Targeting STAT3 by SH-4-54 suppresses the occurrence and inactivates oxidative phosphorylation in small-cell lung cancer via the SRC signaling.

Small-cell lung cancer (SCLC) and non-small-cell lung cancer (NSCLC) are the two main types of lung cancer. Signal transducer and activator of transcription 3 (STAT3) plays an oncogenic role in various malignancies, including lung cancer, and targeting STAT3 is currently being considered as a potential therapeutic approach. The expression of p-STAT3, STAT3, p-SRC, SRC, and apoptosis- and mitochondrial fission-related proteins was assessed through western blot analysis.
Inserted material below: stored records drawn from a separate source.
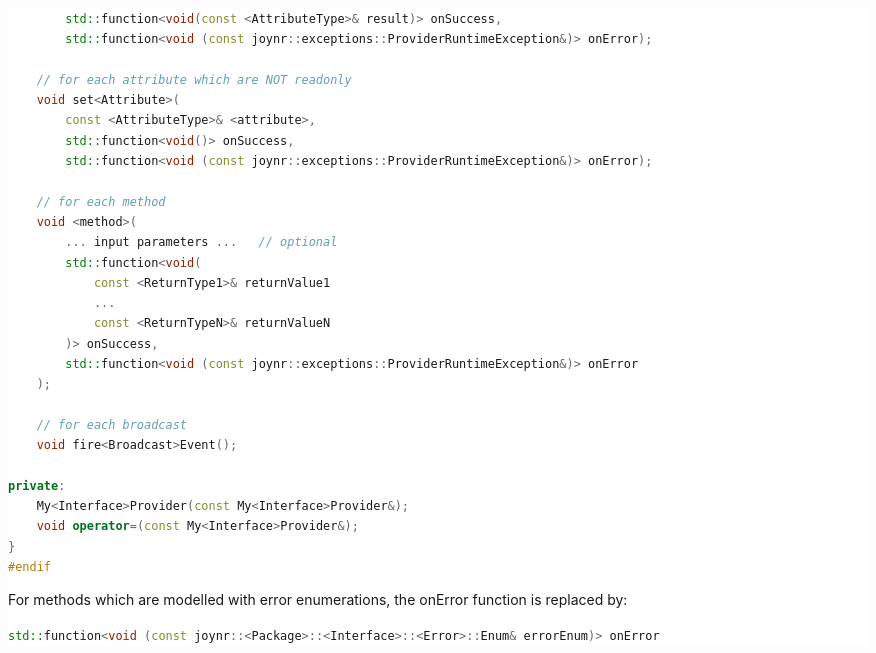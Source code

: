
 ```cpp
        std::function<void(const <AttributeType>& result)> onSuccess,
        std::function<void (const joynr::exceptions::ProviderRuntimeException&)> onError);

    // for each attribute which are NOT readonly
    void set<Attribute>(
        const <AttributeType>& <attribute>,
        std::function<void()> onSuccess,
        std::function<void (const joynr::exceptions::ProviderRuntimeException&)> onError);

    // for each method
    void <method>(
        ... input parameters ...   // optional
        std::function<void(
            const <ReturnType1>& returnValue1
            ...
            const <ReturnTypeN>& returnValueN
        )> onSuccess,
        std::function<void (const joynr::exceptions::ProviderRuntimeException&)> onError
    );

    // for each broadcast
    void fire<Broadcast>Event();

private:
    My<Interface>Provider(const My<Interface>Provider&);
    void operator=(const My<Interface>Provider&);
}
#endif
```
For methods which are modelled with error enumerations, the onError function is replaced by:
```cpp
std::function<void (const joynr::<Package>::<Interface>::<Error>::Enum& errorEnum)> onError
```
The cellular events including cell proliferation, apoptosis and cell cycle, and cisplatin resistance were assessed via CCK8, colony formation assays, and flow cytometry. Mitochondrial oxidative stress was measured by DCFH-DA, JC-1, and oxygen consumption rate (OCR) kits. Network pharmacology combined with molecular docking was used to investigate the molecular targets of STAT3 inhibitor SH-4-54 in the treatment of SCLC. Xenograft mouse models were constructed to verify the in vivo impacts of SH-4-54, and related biochemical parameters were analyzed. STAT3 phosphorylation was upregulated in SCLC. The STAT3 inhibitor SH-4-54 inhibited cell proliferation, promoted cell apoptosis, induced cell cycle arrest, decreased cisplatin resistance, and reduced oxidative phosphorylation in mitochondria of SCLC cells. Additionally, it inhibited tumor growth in tumor-bearing mice. SRC functioned as a core target of SH-4-54, and its phosphorylation level was decreased by SH-4-54. YEEI peptide, an SRC activator, could reverse the in vitro impacts of SH-4-54 on ROS production, cell proliferation, apoptosis, and cell cycle. Our findings demonstrate that the STAT3 inhibitor SH-4-54 can target SRC to suppress the tumorigenesis and oxidative phosphorylation in SCLC.